*** DATA FOR THIS TASK ***

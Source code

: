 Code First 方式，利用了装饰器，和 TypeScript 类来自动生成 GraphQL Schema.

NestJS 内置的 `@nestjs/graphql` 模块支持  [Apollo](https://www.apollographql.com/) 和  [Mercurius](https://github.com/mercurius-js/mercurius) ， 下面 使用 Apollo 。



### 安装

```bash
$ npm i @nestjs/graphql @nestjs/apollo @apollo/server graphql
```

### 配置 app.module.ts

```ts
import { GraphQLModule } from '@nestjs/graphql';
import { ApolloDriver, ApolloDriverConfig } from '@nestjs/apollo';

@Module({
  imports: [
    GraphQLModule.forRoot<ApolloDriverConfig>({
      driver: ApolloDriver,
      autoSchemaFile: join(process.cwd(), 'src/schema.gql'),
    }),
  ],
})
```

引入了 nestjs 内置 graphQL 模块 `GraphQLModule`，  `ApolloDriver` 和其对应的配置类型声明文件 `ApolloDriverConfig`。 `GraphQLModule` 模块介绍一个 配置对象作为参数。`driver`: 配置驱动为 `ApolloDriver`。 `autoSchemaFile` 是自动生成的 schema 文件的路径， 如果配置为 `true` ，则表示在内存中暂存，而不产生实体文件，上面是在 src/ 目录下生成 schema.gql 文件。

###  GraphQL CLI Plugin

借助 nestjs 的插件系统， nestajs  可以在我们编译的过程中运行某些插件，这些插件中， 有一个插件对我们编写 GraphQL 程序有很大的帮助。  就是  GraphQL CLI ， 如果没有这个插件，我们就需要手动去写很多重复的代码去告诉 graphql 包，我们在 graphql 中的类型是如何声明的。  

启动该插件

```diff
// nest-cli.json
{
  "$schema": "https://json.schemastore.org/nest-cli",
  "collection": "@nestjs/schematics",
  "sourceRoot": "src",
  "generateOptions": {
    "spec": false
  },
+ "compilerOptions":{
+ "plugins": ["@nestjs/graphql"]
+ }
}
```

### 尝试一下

*** End of DATA FOR THIS TASK ***
*** DATA FOR THIS TASK ***

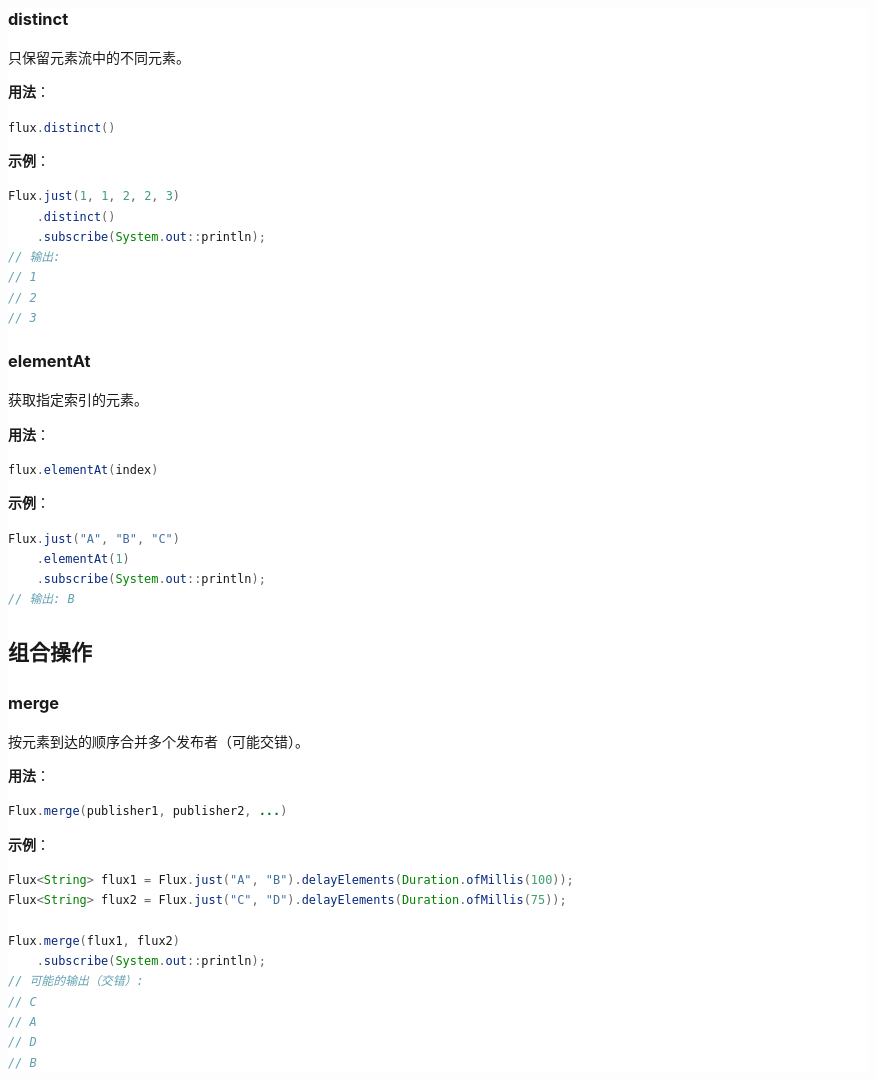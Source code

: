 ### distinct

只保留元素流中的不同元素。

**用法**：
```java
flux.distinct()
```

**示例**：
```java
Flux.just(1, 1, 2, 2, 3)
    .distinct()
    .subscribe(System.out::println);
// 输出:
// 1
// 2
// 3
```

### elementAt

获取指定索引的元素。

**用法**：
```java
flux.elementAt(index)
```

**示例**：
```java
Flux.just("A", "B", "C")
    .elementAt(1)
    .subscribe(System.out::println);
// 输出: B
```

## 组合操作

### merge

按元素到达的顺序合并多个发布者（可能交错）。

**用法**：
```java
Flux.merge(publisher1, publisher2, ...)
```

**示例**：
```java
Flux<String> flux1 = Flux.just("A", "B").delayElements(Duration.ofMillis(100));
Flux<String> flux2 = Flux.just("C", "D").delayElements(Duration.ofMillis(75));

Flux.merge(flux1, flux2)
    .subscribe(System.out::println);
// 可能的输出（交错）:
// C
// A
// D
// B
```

*** End of DATA FOR THIS TASK ***

TASK TO COMPLETE: Whenever a line of the entries contains the string "ofMillis", copy that line.

FINISHED TASK:
Flux<String> flux1 = Flux.just("A", "B").delayElements(Duration.ofMillis(100));
Flux<String> flux2 = Flux.just("C", "D").delayElements(Duration.ofMillis(75));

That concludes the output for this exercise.